There is mystery and adventure. Like any protagonist, we take risks in games with bold moves, hoping that our fortunes will improve by tempting fate. The bigger the risk, the bigger the emotional highs and lows.
Ups and Downs
Games and stories provide a kind of emotional exercise. Whether they end on a happy or sad note, the emotions we experience as we travel through a game or a story leave us emotionally refreshed.
As with stories, we feel real emotions when our luck changes. We feel elated when our luck suddenly improves. We feel frustration and disappointment when we fall behind. When our opponents draw a lucky card or roll sixes, we feel envy, and our desire to win heightens.
In our imaginations, the other players can transform into threatening antagonists that draw out dark competitive instincts. We imagine that we must defeat them. When we lose, it feels tragic.
When we win, we feel relief and satisfaction. Until that point, we feel uncertainty because we can never be sure what will happen next. The emotions are real.
In this way, games and stories are cathartic, clearing away fear, pity, envy, and aggression to re-balance our emotions. Like a house cat stalking a leaf in the backyard before reclining and preening itself in the sunshine, we summon the wildness inside us momentarily in games and stories before reattaching the collar and leash of civility. In other words, games and stories help to tame the the wild animal within us by giving it a safe form of expression. In short, games and stories domesticate us.
Cooperation
Games produce cooperation. Players must establish the rules at the beginning of the game, taking turns and agreeing to pay attention to the game until the end. Players who withdraw from the game before the end have broken an important rule. You must stick it out until the end.

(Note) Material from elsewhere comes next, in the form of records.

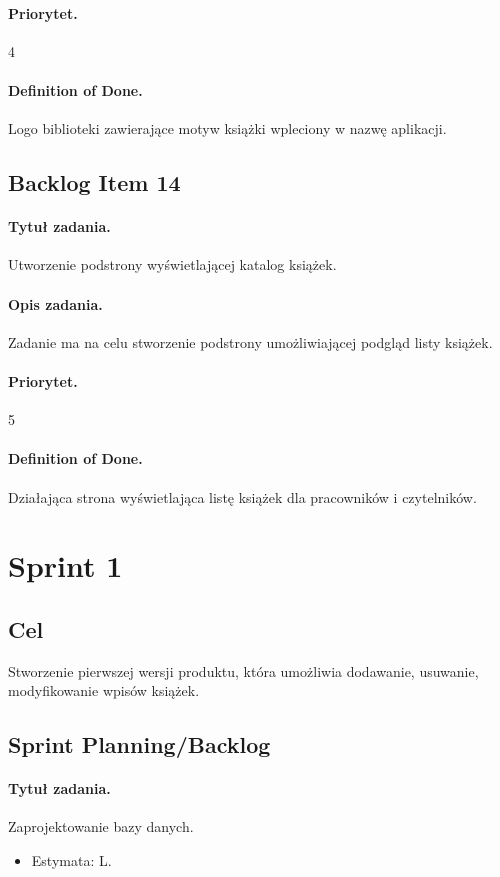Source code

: \documentclass[a4paper]{article}
\begin{document}
\paragraph{Priorytet.} 4
\paragraph{Definition of Done.} Logo biblioteki zawierające motyw książki wpleciony w nazwę aplikacji.

\subsection{Backlog Item 14}
\paragraph{Tytuł zadania.} Utworzenie podstrony wyświetlającej katalog książek.
\paragraph{Opis zadania.} Zadanie ma na celu stworzenie podstrony umożliwiającej podgląd listy książek.
\paragraph{Priorytet.} 5
\paragraph{Definition of Done.} Działająca strona wyświetlająca listę książek dla pracowników i czytelników.

\section{Sprint 1}
\subsection{Cel} Stworzenie pierwszej wersji produktu, która umożliwia dodawanie, usuwanie, modyfikowanie wpisów książek.
\subsection{Sprint Planning/Backlog}

\paragraph{Tytuł zadania.}Zaprojektowanie bazy danych.
\begin{itemize}
\item Estymata: L.
\end{itemize}
\end{document}
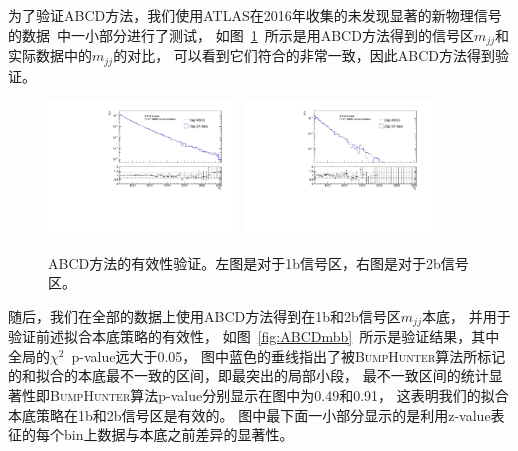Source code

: 为了验证ABCD方法，我们使用ATLAS在2016年收集的未发现显著的新物理信号的数据~\cite{ATLASDijet8,ATLASDijet9}中一小部分进行了测试，
如图~\ref{fig:validationABCD}~所示是用ABCD方法得到的信号区$m_{jj}$和实际数据中的$m_{jj}$的对比，
可以看到它们符合的非常一致，因此ABCD方法得到验证。

\begin{figure}[!ht]
	\centering
	\includegraphics[width=0.45\textwidth]{figuresDijet/04-BackgroundEstimation/1tag_validationABCD.pdf}
	\includegraphics[width=0.45\textwidth]{figuresDijet/04-BackgroundEstimation/2tag_validationABCD.pdf}
	\caption{ABCD方法的有效性验证。左图是对于1b信号区，右图是对于2b信号区。}
	\label{fig:validationABCD}
\end{figure}


随后，我们在全部的数据上使用ABCD方法得到在1b和2b信号区$m_{jj}$本底，
并用于验证前述拟合本底策略的有效性，
如图~\ref{fig:ABCDmbb}~所示是验证结果，其中全局的$\chi^2$~p-value远大于0.05，
图中蓝色的垂线指出了被\textsc{BumpHunter}算法所标记的和拟合的本底最不一致的区间，即最突出的局部小段，
最不一致区间的统计显著性即\textsc{BumpHunter}算法p-value分别显示在图中为0.49和0.91，
这表明我们的拟合本底策略在1b和2b信号区是有效的。
图中最下面一小部分显示的是利用z-value表征的每个bin上数据与本底之前差异的显著性。

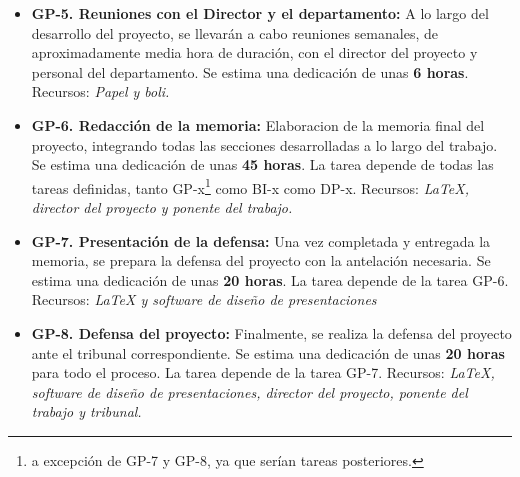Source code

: \begin{itemize}
    \newline La tarea depende de las tareas GP-1, GP-2 y GP-3.
    \newline Recursos: \textit {LaTeX, director del proyecto y tutor de GEP.}
    \item \textbf{GP-5. Reuniones con el Director y el departamento:} A lo largo del desarrollo del proyecto, se llevarán 
    a cabo reuniones semanales, de aproximadamente media hora de duración, con el director del proyecto y personal del 
    departamento. Se estima una dedicación de unas \textbf{6 horas}. 
    \newline Recursos: \textit {Papel y boli.}
    \item \textbf{GP-6. Redacción de la memoria:} Elaboracion de la memoria final del proyecto, integrando todas las secciones
    desarrolladas a lo largo del trabajo. Se estima una dedicación de unas \textbf{45 horas}.
    \newline La tarea depende de todas las tareas definidas, tanto GP-x\footnote{a excepción de GP-7 y GP-8, ya que serían tareas 
    posteriores.} como BI-x como DP-x.
    \newline Recursos: \textit {LaTeX, director del proyecto y ponente del trabajo.}
    \item \textbf{GP-7. Presentación de la defensa:} Una vez completada y entregada la memoria, se prepara la defensa del proyecto 
    con la antelación necesaria. Se estima una dedicación de unas \textbf{20 horas}.
    \newline La tarea depende de la tarea GP-6.
    \newline Recursos: \textit {LaTeX y software de diseño de presentaciones}
    \item \textbf{GP-8. Defensa del proyecto:}
    Finalmente, se realiza la defensa del proyecto ante el tribunal correspondiente. Se estima una dedicación de unas \textbf{20 horas} 
    para todo el proceso.
    \newline La tarea depende de la tarea GP-7.
    \newline Recursos: \textit {LaTeX, software de diseño de presentaciones, director del proyecto, ponente del trabajo y tribunal.}
\end{itemize}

Games involving cards or dice require players to accept the consequences of drawing a card or the roll of the dice and act accordingly. If designed well, the game will provide multiple opportunities to reverse your fortunes before the game comes to an end. In this way, the game rewards continued cooperation with chances to advance.
Winners and Losers
Games build to a climax after a significant investment of time and attention, and so the end feels like it matters. Games then produce at least one winner and one or more losers. Mysteriously, games reward winning with an enjoyable ego boost, but protect the ego from damage when we lose. We shrug off the loss with the claim, “It was just a game.”
In other words, a win feels real, but a loss feels fictional. Everyone recognizes that the winner has earned the right to celebrate. But while losers may feel a little crestfallen and resentful, hope and peace return when someone says, “C’mon! Let’s play again!”
Skill versus Luck
While many games involve elements of luck using cards and dice, we tire quickly of games that depend entirely on luck, especially if there is no prize at the end. When no skill is involved, there can be no significant ego boost for the winner. Then, the reward has to be extrinsic. Door prizes and lotteries are examples of games entirely of chance. The less likely you are to win, the the bigger the prize has to be at the end for anyone to want to play.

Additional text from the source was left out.